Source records
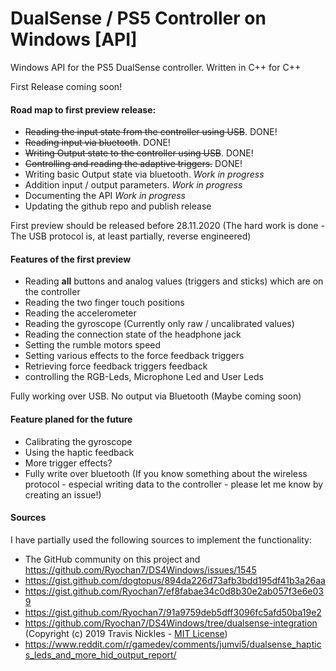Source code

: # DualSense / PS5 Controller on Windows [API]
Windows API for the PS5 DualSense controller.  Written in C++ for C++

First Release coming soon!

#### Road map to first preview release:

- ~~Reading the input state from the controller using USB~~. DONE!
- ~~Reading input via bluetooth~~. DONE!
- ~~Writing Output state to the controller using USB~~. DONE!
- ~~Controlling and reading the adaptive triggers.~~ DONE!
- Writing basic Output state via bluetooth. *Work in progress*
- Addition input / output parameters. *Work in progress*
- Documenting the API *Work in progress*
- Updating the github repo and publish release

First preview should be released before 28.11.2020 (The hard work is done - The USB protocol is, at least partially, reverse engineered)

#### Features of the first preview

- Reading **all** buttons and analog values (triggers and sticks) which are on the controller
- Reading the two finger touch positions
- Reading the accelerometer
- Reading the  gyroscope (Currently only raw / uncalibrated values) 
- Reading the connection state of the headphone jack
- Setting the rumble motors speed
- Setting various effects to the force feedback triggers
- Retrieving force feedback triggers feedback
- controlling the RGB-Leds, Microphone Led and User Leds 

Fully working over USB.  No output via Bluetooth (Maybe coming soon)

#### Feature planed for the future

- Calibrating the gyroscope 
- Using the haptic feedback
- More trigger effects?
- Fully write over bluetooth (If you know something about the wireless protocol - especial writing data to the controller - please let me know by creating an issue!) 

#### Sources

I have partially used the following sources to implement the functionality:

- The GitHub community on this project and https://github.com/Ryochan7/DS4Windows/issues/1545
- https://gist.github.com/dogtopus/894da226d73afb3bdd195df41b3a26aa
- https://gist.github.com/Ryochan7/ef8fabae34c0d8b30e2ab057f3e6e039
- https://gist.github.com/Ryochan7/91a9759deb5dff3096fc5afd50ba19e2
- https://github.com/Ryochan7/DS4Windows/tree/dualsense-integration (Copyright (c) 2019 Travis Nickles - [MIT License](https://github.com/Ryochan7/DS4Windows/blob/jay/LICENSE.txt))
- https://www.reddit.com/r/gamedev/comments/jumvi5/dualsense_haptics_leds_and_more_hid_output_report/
* * *
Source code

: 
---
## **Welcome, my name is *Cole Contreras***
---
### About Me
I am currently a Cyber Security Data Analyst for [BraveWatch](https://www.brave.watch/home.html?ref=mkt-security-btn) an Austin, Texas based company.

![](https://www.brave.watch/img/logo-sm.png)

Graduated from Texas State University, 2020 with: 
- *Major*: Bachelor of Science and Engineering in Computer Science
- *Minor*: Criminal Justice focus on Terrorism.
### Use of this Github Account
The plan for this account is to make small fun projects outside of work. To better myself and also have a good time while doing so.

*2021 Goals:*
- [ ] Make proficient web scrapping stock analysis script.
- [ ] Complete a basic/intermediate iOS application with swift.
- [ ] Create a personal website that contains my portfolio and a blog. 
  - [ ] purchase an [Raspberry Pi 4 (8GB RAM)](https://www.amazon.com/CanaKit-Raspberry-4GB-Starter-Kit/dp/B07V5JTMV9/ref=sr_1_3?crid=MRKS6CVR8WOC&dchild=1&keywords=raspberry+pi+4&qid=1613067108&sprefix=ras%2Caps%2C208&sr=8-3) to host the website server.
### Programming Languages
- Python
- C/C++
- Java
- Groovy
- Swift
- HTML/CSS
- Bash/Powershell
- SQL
--
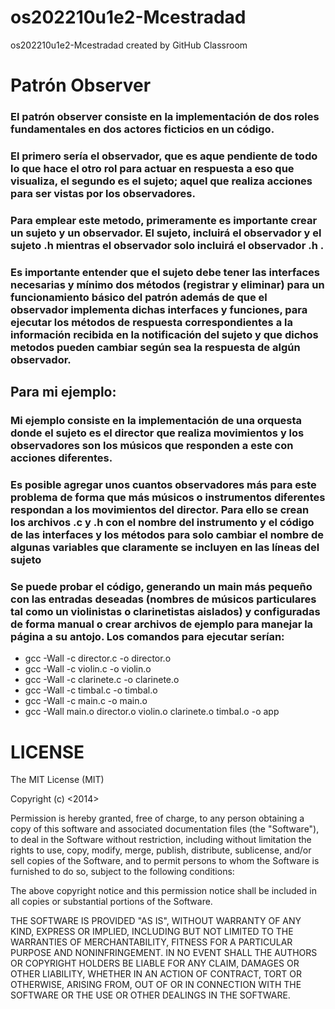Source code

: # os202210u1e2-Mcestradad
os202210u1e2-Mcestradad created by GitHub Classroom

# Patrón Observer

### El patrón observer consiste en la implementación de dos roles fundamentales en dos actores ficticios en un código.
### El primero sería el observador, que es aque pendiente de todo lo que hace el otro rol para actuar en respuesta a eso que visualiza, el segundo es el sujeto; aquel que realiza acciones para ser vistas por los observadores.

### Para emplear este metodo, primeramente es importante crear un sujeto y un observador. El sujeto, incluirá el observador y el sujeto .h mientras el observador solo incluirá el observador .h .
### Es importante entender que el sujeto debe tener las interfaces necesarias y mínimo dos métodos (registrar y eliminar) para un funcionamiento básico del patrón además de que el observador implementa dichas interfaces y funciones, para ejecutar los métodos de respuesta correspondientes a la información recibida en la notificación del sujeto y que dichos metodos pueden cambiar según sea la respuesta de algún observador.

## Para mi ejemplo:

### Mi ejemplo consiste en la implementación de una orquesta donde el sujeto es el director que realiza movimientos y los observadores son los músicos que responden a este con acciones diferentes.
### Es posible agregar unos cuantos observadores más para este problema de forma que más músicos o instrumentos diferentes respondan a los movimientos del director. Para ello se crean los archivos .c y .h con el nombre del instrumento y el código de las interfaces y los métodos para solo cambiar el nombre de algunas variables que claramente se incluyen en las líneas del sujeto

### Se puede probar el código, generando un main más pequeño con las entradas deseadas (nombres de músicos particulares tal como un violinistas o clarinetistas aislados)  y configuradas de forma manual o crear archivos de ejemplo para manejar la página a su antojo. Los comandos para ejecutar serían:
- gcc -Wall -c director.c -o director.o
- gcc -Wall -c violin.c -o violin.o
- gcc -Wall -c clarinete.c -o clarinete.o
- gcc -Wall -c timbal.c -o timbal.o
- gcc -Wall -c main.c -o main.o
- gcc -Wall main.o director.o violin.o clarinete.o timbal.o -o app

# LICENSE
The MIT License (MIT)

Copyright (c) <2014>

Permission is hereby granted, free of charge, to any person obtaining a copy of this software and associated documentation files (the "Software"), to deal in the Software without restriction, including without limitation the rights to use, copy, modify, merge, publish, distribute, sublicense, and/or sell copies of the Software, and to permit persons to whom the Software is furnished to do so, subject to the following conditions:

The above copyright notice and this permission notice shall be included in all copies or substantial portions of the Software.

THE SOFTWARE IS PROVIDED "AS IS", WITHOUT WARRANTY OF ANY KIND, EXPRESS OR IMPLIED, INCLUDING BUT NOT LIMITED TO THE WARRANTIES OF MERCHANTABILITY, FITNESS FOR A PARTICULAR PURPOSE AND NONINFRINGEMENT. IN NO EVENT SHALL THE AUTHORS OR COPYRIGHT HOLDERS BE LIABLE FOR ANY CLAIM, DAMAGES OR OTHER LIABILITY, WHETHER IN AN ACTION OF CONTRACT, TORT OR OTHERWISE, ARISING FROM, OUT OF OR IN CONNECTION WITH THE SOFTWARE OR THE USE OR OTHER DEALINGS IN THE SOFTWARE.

What you need to do: On how many lines of the records above does the word "over" appear? Answer with only that number.

Answer space: 2